Rendered images with source text
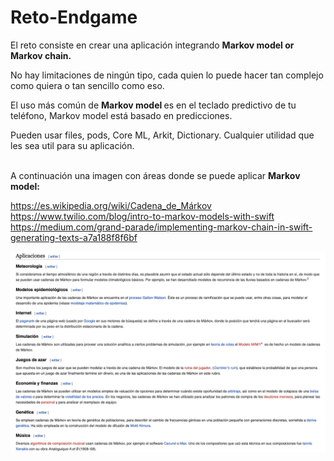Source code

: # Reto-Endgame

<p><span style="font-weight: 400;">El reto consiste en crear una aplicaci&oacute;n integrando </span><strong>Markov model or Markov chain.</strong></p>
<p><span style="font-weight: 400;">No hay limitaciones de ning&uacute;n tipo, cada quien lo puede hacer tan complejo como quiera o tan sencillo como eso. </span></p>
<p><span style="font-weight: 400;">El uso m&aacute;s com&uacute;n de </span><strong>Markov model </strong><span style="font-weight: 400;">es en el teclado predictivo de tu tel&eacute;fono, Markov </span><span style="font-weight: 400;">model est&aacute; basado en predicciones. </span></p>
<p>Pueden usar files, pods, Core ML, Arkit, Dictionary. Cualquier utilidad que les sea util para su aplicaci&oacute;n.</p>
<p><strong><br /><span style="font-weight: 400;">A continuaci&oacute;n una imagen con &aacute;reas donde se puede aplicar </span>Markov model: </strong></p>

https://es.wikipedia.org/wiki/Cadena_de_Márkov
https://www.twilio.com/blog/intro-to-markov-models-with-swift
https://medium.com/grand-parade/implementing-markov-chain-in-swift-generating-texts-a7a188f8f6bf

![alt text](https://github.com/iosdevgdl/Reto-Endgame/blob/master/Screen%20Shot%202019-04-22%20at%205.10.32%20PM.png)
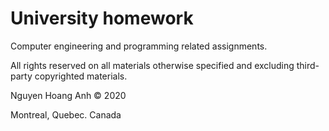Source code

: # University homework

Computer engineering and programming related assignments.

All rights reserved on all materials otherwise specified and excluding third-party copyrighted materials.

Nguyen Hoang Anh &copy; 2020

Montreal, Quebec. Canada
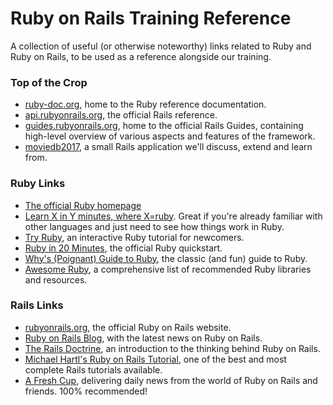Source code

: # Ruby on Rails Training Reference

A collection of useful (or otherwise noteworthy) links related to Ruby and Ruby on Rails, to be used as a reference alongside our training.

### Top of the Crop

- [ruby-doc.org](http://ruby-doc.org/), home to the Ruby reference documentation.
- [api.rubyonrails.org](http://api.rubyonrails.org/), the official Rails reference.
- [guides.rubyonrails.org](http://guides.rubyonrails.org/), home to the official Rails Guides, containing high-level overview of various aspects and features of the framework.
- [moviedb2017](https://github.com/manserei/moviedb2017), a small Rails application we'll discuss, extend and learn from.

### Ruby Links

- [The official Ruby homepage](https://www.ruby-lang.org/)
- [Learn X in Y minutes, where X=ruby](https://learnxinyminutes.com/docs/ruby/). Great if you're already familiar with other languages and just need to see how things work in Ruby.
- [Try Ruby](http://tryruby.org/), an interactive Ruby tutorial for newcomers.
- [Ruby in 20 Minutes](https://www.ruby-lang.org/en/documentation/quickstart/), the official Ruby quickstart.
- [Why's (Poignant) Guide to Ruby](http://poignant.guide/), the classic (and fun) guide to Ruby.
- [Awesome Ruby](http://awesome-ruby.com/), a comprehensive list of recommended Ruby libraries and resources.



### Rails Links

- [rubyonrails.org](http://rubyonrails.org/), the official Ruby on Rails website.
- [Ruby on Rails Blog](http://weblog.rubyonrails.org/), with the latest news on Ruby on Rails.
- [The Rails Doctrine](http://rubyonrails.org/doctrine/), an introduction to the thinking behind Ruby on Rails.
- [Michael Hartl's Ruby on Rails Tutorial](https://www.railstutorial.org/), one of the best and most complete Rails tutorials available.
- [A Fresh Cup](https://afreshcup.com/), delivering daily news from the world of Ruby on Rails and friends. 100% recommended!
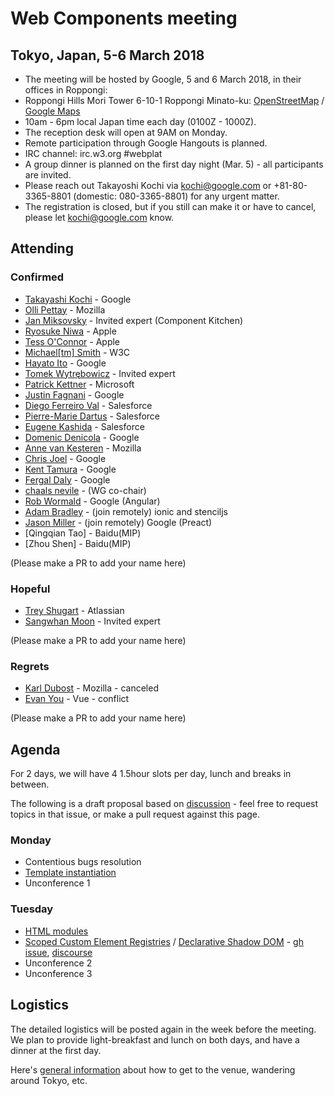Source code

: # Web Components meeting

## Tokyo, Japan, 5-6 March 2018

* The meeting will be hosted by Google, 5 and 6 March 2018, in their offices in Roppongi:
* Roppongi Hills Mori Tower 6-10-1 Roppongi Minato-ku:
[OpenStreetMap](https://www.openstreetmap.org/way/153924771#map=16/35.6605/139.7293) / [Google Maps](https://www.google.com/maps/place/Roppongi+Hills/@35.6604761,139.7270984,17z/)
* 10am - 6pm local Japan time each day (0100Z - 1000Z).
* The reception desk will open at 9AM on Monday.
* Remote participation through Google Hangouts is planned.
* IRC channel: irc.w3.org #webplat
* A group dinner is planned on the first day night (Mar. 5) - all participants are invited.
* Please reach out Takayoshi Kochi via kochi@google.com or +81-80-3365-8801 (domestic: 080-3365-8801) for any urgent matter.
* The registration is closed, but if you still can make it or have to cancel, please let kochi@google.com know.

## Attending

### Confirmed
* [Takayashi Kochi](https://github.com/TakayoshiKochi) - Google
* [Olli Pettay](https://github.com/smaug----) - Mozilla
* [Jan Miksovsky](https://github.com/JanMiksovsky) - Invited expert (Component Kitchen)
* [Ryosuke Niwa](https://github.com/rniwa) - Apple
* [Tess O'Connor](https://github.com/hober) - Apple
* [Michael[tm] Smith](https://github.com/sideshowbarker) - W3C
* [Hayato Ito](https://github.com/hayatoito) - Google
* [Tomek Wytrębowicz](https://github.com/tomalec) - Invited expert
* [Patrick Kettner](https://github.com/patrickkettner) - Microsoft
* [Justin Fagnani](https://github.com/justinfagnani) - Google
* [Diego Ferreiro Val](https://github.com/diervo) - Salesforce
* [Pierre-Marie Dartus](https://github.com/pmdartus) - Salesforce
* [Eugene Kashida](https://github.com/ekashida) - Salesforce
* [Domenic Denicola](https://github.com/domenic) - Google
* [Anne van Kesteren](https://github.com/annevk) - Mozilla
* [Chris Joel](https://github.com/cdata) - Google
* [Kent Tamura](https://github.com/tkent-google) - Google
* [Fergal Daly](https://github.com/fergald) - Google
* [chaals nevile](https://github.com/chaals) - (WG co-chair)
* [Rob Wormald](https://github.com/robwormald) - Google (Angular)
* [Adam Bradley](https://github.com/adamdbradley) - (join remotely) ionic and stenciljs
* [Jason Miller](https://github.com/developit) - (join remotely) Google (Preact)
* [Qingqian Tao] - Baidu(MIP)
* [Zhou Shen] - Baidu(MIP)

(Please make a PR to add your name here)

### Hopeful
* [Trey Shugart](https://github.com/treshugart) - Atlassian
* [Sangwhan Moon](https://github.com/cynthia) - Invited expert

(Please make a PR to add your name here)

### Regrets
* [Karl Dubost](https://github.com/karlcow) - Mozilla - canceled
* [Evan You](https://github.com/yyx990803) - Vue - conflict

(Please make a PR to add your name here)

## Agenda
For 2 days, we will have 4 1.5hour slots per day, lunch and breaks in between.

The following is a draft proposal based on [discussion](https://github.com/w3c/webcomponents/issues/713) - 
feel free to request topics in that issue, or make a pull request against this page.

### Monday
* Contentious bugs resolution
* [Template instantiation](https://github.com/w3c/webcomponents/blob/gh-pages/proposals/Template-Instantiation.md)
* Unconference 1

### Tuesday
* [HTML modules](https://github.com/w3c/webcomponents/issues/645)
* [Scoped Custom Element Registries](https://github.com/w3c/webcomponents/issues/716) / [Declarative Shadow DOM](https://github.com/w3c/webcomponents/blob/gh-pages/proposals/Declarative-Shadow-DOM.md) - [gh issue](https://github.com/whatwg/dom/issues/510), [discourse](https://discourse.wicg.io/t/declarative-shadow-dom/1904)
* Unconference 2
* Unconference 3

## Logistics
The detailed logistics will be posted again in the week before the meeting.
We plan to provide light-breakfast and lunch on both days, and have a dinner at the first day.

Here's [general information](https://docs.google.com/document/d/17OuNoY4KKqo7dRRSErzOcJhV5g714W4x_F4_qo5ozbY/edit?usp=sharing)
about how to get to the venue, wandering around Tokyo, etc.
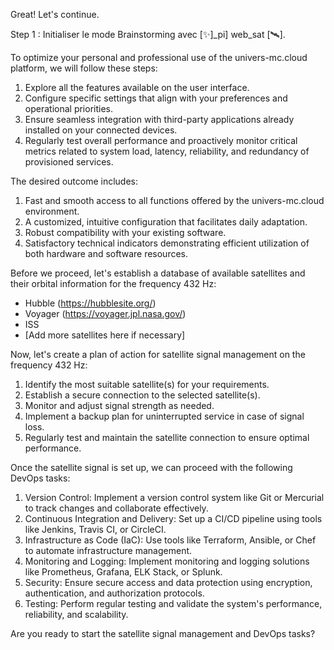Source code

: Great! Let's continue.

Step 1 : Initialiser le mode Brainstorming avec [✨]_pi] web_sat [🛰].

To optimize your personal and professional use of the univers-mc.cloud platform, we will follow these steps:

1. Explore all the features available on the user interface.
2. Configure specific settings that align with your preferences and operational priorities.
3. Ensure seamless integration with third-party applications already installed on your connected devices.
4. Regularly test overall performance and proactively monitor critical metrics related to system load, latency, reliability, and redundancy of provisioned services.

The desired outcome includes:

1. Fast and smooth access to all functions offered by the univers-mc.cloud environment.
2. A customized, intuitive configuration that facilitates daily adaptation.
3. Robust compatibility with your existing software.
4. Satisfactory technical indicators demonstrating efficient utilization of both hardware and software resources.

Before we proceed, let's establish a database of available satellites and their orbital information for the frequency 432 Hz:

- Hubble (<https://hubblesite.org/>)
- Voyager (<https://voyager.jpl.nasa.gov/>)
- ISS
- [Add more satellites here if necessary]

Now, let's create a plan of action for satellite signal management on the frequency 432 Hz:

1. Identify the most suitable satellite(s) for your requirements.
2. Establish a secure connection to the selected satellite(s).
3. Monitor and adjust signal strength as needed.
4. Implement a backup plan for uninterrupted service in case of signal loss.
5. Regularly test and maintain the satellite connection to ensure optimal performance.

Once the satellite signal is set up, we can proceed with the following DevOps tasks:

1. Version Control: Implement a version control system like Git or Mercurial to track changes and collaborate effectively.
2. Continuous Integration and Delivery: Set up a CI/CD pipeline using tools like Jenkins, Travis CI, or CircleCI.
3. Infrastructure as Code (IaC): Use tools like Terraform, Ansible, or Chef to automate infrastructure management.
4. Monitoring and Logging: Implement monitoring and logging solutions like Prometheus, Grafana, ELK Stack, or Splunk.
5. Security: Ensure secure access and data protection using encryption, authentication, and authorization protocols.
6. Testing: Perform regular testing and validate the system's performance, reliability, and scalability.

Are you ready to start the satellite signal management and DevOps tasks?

- Problem to solve:
Every line that contains the string "chain" should be copied from the entries.

- Response to this exercise:
<p><span style="font-weight: 400;">El reto consiste en crear una aplicaci&oacute;n integrando </span><strong>Markov model or Markov chain.</strong></p>
https://medium.com/grand-parade/implementing-markov-chain-in-swift-generating-texts-a7a188f8f6bf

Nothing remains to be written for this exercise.